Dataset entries
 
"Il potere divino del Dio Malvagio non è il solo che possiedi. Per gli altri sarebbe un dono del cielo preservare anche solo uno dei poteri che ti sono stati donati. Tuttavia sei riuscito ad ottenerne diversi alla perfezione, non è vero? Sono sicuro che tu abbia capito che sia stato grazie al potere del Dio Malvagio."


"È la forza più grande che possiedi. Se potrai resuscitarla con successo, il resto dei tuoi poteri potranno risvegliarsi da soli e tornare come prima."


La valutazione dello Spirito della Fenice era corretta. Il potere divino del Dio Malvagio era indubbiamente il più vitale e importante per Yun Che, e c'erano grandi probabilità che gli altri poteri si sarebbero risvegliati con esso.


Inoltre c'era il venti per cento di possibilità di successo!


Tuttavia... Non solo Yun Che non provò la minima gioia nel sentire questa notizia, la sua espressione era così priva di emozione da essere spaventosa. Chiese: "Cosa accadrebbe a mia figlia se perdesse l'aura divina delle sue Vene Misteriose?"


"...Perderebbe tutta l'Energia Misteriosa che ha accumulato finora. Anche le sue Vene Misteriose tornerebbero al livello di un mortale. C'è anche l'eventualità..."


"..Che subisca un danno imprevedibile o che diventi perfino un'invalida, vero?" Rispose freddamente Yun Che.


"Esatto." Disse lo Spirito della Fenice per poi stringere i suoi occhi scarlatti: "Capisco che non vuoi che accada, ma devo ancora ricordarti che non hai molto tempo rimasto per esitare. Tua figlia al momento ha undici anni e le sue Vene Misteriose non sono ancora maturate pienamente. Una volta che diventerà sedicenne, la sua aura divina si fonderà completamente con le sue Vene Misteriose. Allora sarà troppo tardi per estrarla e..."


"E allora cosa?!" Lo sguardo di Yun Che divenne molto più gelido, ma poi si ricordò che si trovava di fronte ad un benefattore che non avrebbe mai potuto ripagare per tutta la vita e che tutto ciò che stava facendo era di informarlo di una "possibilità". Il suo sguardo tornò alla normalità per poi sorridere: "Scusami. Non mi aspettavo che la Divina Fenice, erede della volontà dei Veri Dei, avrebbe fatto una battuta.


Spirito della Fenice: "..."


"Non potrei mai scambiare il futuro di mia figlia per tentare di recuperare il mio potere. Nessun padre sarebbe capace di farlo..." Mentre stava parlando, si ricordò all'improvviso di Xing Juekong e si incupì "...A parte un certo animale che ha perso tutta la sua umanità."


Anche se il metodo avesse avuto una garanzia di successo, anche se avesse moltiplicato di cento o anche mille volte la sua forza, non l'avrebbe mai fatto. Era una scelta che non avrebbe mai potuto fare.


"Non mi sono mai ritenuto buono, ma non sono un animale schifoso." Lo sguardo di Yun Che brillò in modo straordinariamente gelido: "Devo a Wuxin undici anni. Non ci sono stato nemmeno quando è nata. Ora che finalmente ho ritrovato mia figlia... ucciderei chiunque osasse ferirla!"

■ **What you should do**: The entries above hold the needed span. Transcribe exactly the lines from the one with "la forza più" to the one with "Inoltre c'era il", both included.

■ **Task output**:
"È la forza più grande che possiedi. Se potrai resuscitarla con successo, il resto dei tuoi poteri potranno risvegliarsi da soli e tornare come prima."


La valutazione dello Spirito della Fenice era corretta. Il potere divino del Dio Malvagio era indubbiamente il più vitale e importante per Yun Che, e c'erano grandi probabilità che gli altri poteri si sarebbero risvegliati con esso.


Inoltre c'era il venti per cento di possibilità di successo!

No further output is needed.